(Pictures paired with source code)

※ ※ ※

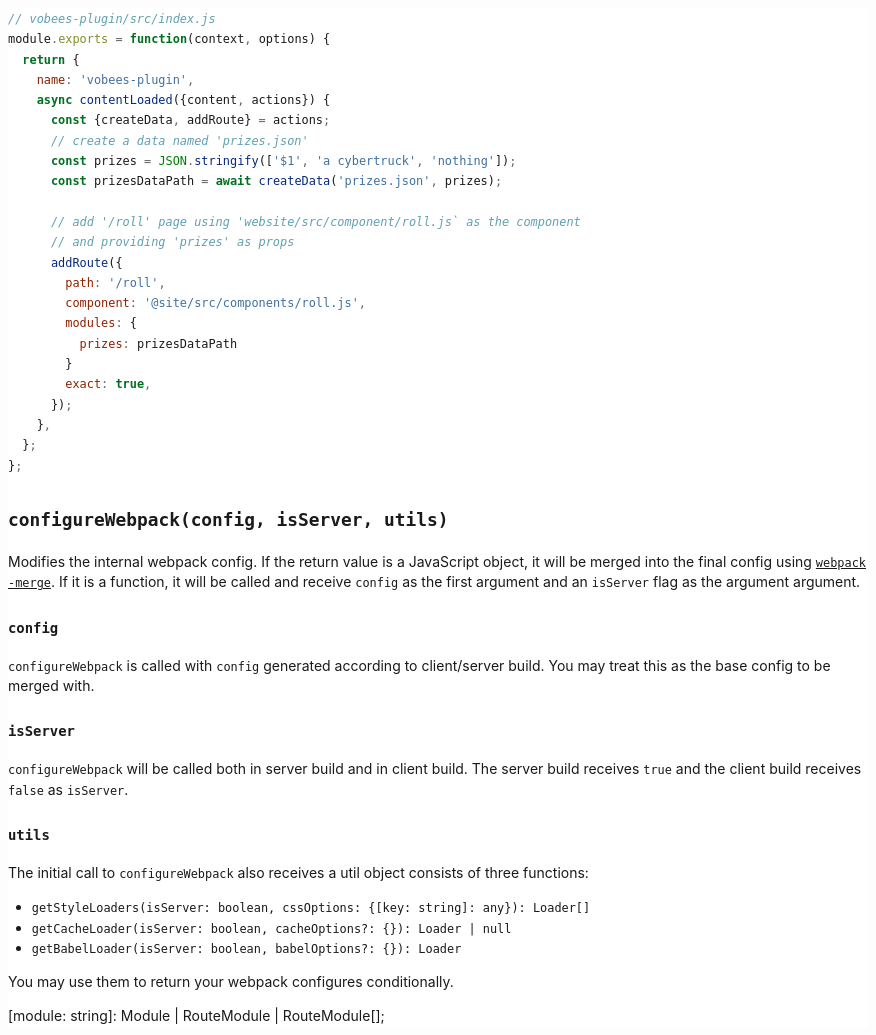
 ```javascript {5-20}
// vobees-plugin/src/index.js
module.exports = function(context, options) {
  return {
    name: 'vobees-plugin',
    async contentLoaded({content, actions}) {
      const {createData, addRoute} = actions;
      // create a data named 'prizes.json'
      const prizes = JSON.stringify(['$1', 'a cybertruck', 'nothing']);
      const prizesDataPath = await createData('prizes.json', prizes);

      // add '/roll' page using 'website/src/component/roll.js` as the component
      // and providing 'prizes' as props
      addRoute({
        path: '/roll',
        component: '@site/src/components/roll.js',
        modules: {
          prizes: prizesDataPath
        }
        exact: true,
      });
    },
  };
};
```

## `configureWebpack(config, isServer, utils)`

Modifies the internal webpack config. If the return value is a JavaScript object, it will be merged into the final config using [`webpack-merge`](https://github.com/survivejs/webpack-merge). If it is a function, it will be called and receive `config` as the first argument and an `isServer` flag as the argument argument.

### `config`

`configureWebpack` is called with `config` generated according to client/server build. You may treat this as the base config to be merged with.

### `isServer`

`configureWebpack` will be called both in server build and in client build. The server build receives `true` and the client build receives `false` as `isServer`.

### `utils`

The initial call to `configureWebpack` also receives a util object consists of three functions:

- `getStyleLoaders(isServer: boolean, cssOptions: {[key: string]: any}): Loader[]`
- `getCacheLoader(isServer: boolean, cacheOptions?: {}): Loader | null`
- `getBabelLoader(isServer: boolean, babelOptions?: {}): Loader`

You may use them to return your webpack configures conditionally.


  [module: string]: Module | RouteModule | RouteModule[];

※ ※ ※

If the word "return" appears in a line above, copy that line.

## Solution to this exercise
  return {
Modifies the internal webpack config. If the return value is a JavaScript object, it will be merged into the final config using [`webpack-merge`](https://github.com/survivejs/webpack-merge). If it is a function, it will be called and receive `config` as the first argument and an `isServer` flag as the argument argument.
You may use them to return your webpack configures conditionally.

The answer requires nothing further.